Certo è facile ribattere alle accuse di inerzia che da più parti piovono sul sindaco. Senza soldi non si cantano messe. Vero solo in parte. Con un po’ di buona volontà e a costo zero, tanto per fare un esempio, avrebbe potuto dare un segnale della sua presenza e rimpinguare le casse vuote pretendendo dal comandante dei Vigili, appena riconfermato, una massiccia opera di sorveglianza sul rispetto del pagamento del parcheggio nelle strisce blu. Allo stato questa riscossione è prevalentemente esercitata dai parcheggiatori abusivi che incassano e non girano, ovviamente, al Comune. Quanti milioni di contanti preziosi ha perso il Comune? Bastava, come detto, sguinzagliare seriamente un po’ di vigili, staccando il loro sedere dalle sedie e tentare di affrontare una volta per tutte questa piaga che offende la città e continua a perpetrare ai suoi danni l’immagine dell’illegalità elevata a sistema.

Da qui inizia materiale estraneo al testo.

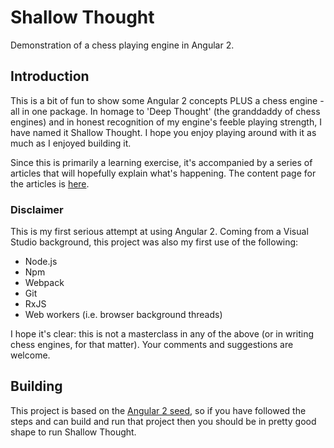 # Shallow Thought
Demonstration of a chess playing engine in Angular 2.

## Introduction
This is a bit of fun to show some Angular 2 concepts PLUS a chess engine - all in one package.  In homage to 'Deep Thought' (the granddaddy of chess engines) and in honest recognition of my engine's feeble playing strength, I have named it Shallow Thought.  I hope you enjoy playing around with it as much as I enjoyed building it.

Since this is primarily a learning exercise, it's accompanied by a series of articles that will hopefully explain what's happening.  The content page for the articles is [here](https://carljohansen.wordpress.com/2017/06/26/shallow-thought-an-angular-2-chess-player/).

### Disclaimer
This is my first serious attempt at using Angular 2.  Coming from a Visual Studio background, this project was also my first use of the following:
* Node.js
* Npm
* Webpack
* Git
* RxJS
* Web workers (i.e. browser background threads)

I hope it's clear: this is not a masterclass in any of the above (or in writing chess engines, for that matter).  Your comments and suggestions are welcome.

## Building
This project is based on the [Angular 2 seed](https://github.com/angular/angular2-seed), so if you have followed the steps and can build and run that project then you should be in pretty good shape to run Shallow Thought.
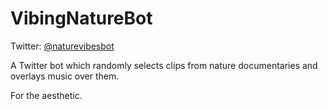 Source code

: # VibingNatureBot
Twitter: [@naturevibesbot](https://twitter.com/naturevibesbot)

A Twitter bot which randomly selects clips from nature documentaries and overlays music over them. 

For the aesthetic.
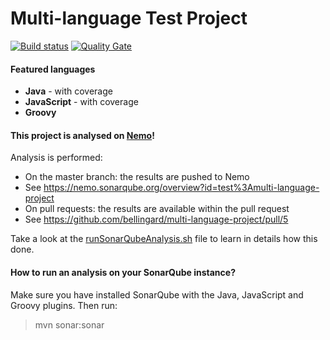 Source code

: Multi-language Test Project
=======================

[![Build status](https://staging.travis-ci.org/bellingard/multi-language-project.svg?branch=master)](https://staging.travis-ci.org/bellingard/multi-language-project) [![Quality Gate](https://nemo.sonarqube.org/api/badges/gate?key=test:multi-language-project)](https://nemo.sonarqube.org/dashboard/index/test:multi-language-project)

#### Featured languages
- **Java** - with coverage
- **JavaScript** - with coverage
- **Groovy**

#### This project is analysed on [Nemo](https://nemo.sonarqube.org)!

Analysis is performed:
- On the master branch: the results are pushed to Nemo
 - See https://nemo.sonarqube.org/overview?id=test%3Amulti-language-project
- On pull requests: the results are available within the pull request
 - See https://github.com/bellingard/multi-language-project/pull/5

Take a look at the [runSonarQubeAnalysis.sh](https://github.com/bellingard/multi-language-project/blob/master/runSonarQubeAnalysis.sh) file to learn in details how this done.


#### How to run an analysis on your SonarQube instance?

Make sure you have installed SonarQube with the Java, JavaScript and Groovy plugins. Then run:

> mvn sonar:sonar
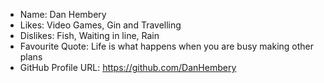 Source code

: - Name: Dan Hembery
- Likes: Video Games, Gin and Travelling
- Dislikes: Fish, Waiting in line, Rain
- Favourite Quote: Life is what happens when you are busy making other plans
- GitHub Profile URL: https://github.com/DanHembery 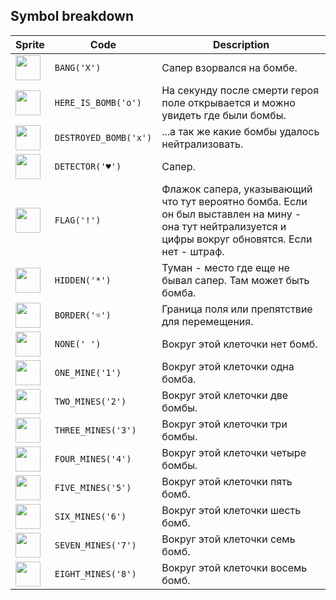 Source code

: <meta charset="UTF-8">

## Symbol breakdown
| Sprite | Code | Description |
| -------- | -------- | -------- |
|<img src="https://github.com/codenjoyme/codenjoy/raw/master/CodingDojo/games/minesweeper/src/main/webapp/resources/minesweeper/sprite/bang.png" style="width:40px;" /> | `BANG('X')` | Сапер взорвался на бомбе. | 
|<img src="https://github.com/codenjoyme/codenjoy/raw/master/CodingDojo/games/minesweeper/src/main/webapp/resources/minesweeper/sprite/here_is_bomb.png" style="width:40px;" /> | `HERE_IS_BOMB('o')` | На секунду после смерти героя поле открывается и можно увидеть где были бомбы. | 
|<img src="https://github.com/codenjoyme/codenjoy/raw/master/CodingDojo/games/minesweeper/src/main/webapp/resources/minesweeper/sprite/destroyed_bomb.png" style="width:40px;" /> | `DESTROYED_BOMB('x')` | ...а так же какие бомбы удалось нейтрализовать. | 
|<img src="https://github.com/codenjoyme/codenjoy/raw/master/CodingDojo/games/minesweeper/src/main/webapp/resources/minesweeper/sprite/detector.png" style="width:40px;" /> | `DETECTOR('♥')` | Сапер. | 
|<img src="https://github.com/codenjoyme/codenjoy/raw/master/CodingDojo/games/minesweeper/src/main/webapp/resources/minesweeper/sprite/flag.png" style="width:40px;" /> | `FLAG('!')` | Флажок сапера, указывающий что тут вероятно бомба. Если он был выставлен на мину - она тут нейтрализуется и цифры вокруг обновятся. Если нет - штраф. | 
|<img src="https://github.com/codenjoyme/codenjoy/raw/master/CodingDojo/games/minesweeper/src/main/webapp/resources/minesweeper/sprite/hidden.png" style="width:40px;" /> | `HIDDEN('*')` | Туман - место где еще не бывал сапер. Там может быть бомба. | 
|<img src="https://github.com/codenjoyme/codenjoy/raw/master/CodingDojo/games/minesweeper/src/main/webapp/resources/minesweeper/sprite/border.png" style="width:40px;" /> | `BORDER('☼')` | Граница поля или препятствие для перемещения. | 
|<img src="https://github.com/codenjoyme/codenjoy/raw/master/CodingDojo/games/minesweeper/src/main/webapp/resources/minesweeper/sprite/none.png" style="width:40px;" /> | `NONE(' ')` | Вокруг этой клеточки нет бомб. | 
|<img src="https://github.com/codenjoyme/codenjoy/raw/master/CodingDojo/games/minesweeper/src/main/webapp/resources/minesweeper/sprite/one_mine.png" style="width:40px;" /> | `ONE_MINE('1')` | Вокруг этой клеточки одна бомба. | 
|<img src="https://github.com/codenjoyme/codenjoy/raw/master/CodingDojo/games/minesweeper/src/main/webapp/resources/minesweeper/sprite/two_mines.png" style="width:40px;" /> | `TWO_MINES('2')` | Вокруг этой клеточки две бомбы. | 
|<img src="https://github.com/codenjoyme/codenjoy/raw/master/CodingDojo/games/minesweeper/src/main/webapp/resources/minesweeper/sprite/three_mines.png" style="width:40px;" /> | `THREE_MINES('3')` | Вокруг этой клеточки три бомбы. | 
|<img src="https://github.com/codenjoyme/codenjoy/raw/master/CodingDojo/games/minesweeper/src/main/webapp/resources/minesweeper/sprite/four_mines.png" style="width:40px;" /> | `FOUR_MINES('4')` | Вокруг этой клеточки четыре бомбы. | 
|<img src="https://github.com/codenjoyme/codenjoy/raw/master/CodingDojo/games/minesweeper/src/main/webapp/resources/minesweeper/sprite/five_mines.png" style="width:40px;" /> | `FIVE_MINES('5')` | Вокруг этой клеточки пять бомб. | 
|<img src="https://github.com/codenjoyme/codenjoy/raw/master/CodingDojo/games/minesweeper/src/main/webapp/resources/minesweeper/sprite/six_mines.png" style="width:40px;" /> | `SIX_MINES('6')` | Вокруг этой клеточки шесть бомб. | 
|<img src="https://github.com/codenjoyme/codenjoy/raw/master/CodingDojo/games/minesweeper/src/main/webapp/resources/minesweeper/sprite/seven_mines.png" style="width:40px;" /> | `SEVEN_MINES('7')` | Вокруг этой клеточки семь бомб. | 
|<img src="https://github.com/codenjoyme/codenjoy/raw/master/CodingDojo/games/minesweeper/src/main/webapp/resources/minesweeper/sprite/eight_mines.png" style="width:40px;" /> | `EIGHT_MINES('8')` | Вокруг этой клеточки восемь бомб. |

De Magistris aveva fatto una scelta ideologica (e demagogica) e nei fatti aveva lasciato che i parcheggiatori operassero indisturbati. Nulla è cambiato con Manfredi. Imperversano senza remore, taglieggiano con prepotenza i malcapitati costretti a versare quelli che una volta erano oboli e che ora sono vere e proprie tangenti esentasse.

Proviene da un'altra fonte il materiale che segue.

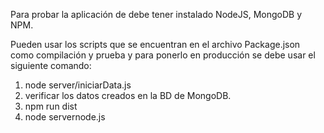 Para probar la aplicación de debe tener instalado NodeJS, MongoDB y NPM.

Pueden usar los scripts que se encuentran en el archivo Package.json como compilación y prueba y para ponerlo en producción se debe usar el siguiente comando:

1. node server/iniciarData.js
2. verificar los datos creados en la BD de MongoDB.
3. npm run dist
4. node servernode.js
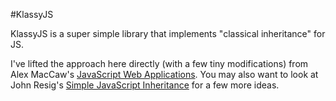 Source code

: #KlassyJS 

KlassyJS is a super simple library that implements "classical inheritance" for JS. 

I've lifted the approach here directly (with a few tiny modifications) from Alex MacCaw's 
[JavaScript Web Applications](https://github.com/maccman/book-assets). You may also want to look at
John Resig's [Simple JavaScript Inheritance](http://ejohn.org/blog/simple-javascript-inheritance/) for 
a few more ideas. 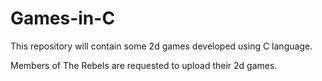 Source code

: # Games-in-C
This repository will contain some 2d games developed using C language.

Members of The Rebels are requested to upload their 2d games.

     
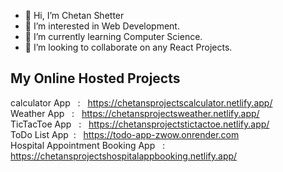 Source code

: - 👋 Hi, I’m Chetan Shetter
- 👀 I’m interested in Web Development.
- 🌱 I’m currently learning Computer Science.
- 💞️ I’m looking to collaborate on any React Projects.

## My Online Hosted Projects

calculator App &nbsp; : &nbsp; https://chetansprojectscalculator.netlify.app/  
Weather App &nbsp; : &nbsp; https://chetansprojectsweather.netlify.app/  
TicTacToe App &nbsp; : &nbsp; https://chetansprojectstictactoe.netlify.app/  
ToDo List App &nbsp;: &nbsp; https://todo-app-zwow.onrender.com  
Hospital Appointment Booking App &nbsp; : &nbsp; https://chetansprojectshospitalappbooking.netlify.app/  

<!---
ChetanS07/ChetanS07 is a ✨ special ✨ repository because its `README.md` (this file) appears on your GitHub profile.
You can click the Preview link to take a look at your changes.
--->
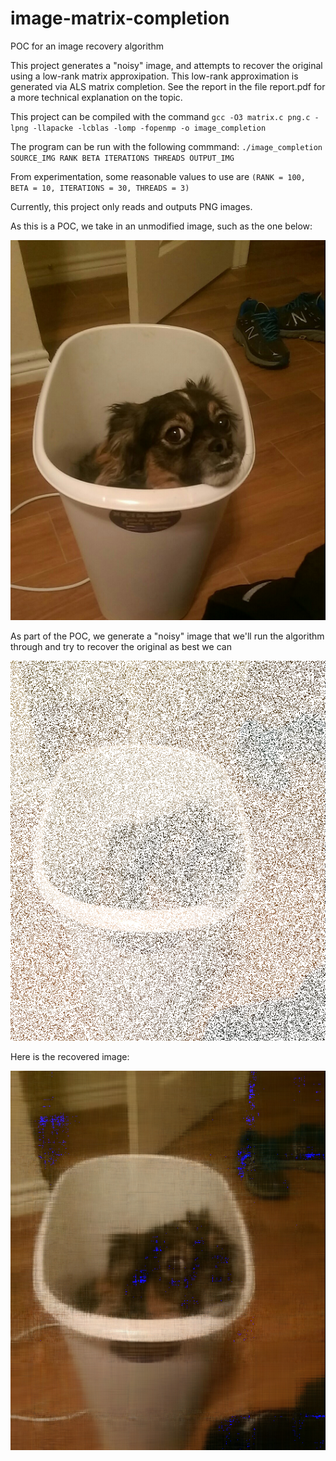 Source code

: # image-matrix-completion
POC for an image recovery algorithm

This project generates a "noisy" image, and attempts to recover the original using a low-rank matrix approxipation.
This low-rank approximation is generated via ALS matrix completion. See the report in the file report.pdf for a more technical explanation on the topic.


This project can be compiled with the command `gcc -O3 matrix.c png.c -lpng -llapacke -lcblas -lomp -fopenmp -o image_completion`

The program can be run with the following commmand: `./image_completion SOURCE_IMG RANK BETA ITERATIONS THREADS OUTPUT_IMG`

From experimentation, some reasonable values to use are `(RANK = 100, BETA = 10, ITERATIONS = 30, THREADS = 3)`


Currently, this project only reads and outputs PNG images.

As this is a POC, we take in an unmodified image, such as the one below:

![Original image of Bella the dog!](bella.png)

As part of the POC, we generate a "noisy" image that we'll run the algorithm through and try to recover the original as best we can

![Masked/Noisy version of Bella the dog](bella_masked.png)

Here is the recovered image:

![Recovered version of Bella the dog](bella_recovered.png)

E vogliamo parlare dei mancati introiti dalle abitazioni occupate abusivamente? Per la 167 se ne sta occupando la magistratura. Ma dal Comune, che pure avrebbe competenza a farlo, nessun segnale.

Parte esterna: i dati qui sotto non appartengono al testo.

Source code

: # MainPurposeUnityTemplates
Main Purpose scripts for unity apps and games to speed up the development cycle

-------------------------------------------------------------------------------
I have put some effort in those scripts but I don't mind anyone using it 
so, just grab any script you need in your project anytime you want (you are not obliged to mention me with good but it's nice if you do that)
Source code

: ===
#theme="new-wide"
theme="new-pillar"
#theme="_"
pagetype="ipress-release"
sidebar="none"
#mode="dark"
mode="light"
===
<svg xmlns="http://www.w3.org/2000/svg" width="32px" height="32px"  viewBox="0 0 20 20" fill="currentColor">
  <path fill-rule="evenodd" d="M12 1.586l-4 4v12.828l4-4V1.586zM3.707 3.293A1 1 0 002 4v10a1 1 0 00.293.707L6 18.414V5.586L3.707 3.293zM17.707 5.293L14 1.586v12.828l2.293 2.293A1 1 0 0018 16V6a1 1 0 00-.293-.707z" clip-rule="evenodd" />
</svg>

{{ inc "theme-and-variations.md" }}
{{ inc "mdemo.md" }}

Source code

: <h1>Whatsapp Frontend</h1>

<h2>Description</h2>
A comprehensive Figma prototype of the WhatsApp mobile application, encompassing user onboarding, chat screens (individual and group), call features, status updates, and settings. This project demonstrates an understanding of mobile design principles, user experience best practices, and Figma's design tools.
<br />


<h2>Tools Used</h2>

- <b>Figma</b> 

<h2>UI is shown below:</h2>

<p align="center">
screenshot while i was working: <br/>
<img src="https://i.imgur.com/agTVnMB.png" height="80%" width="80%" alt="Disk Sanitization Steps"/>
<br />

Ecco, visto che tutti dovremo ora contribuire a rendere effettivi i ristori del patto per Napoli sarebbe opportuno attendersi dal sindaco un’azione concreta e immediata su questi fronti (oltre che su Bagnoli, sul verde pubblico, sul traffico, sulla sosta, sui “portoghesi” dei mezzi pubblici, sull’occupazione abusiva di suolo ecc. ecc.). Ha voluto la bicicletta? Ora a Manfredi non resta che pedalare. Aspettiamo, poco fiduciosi.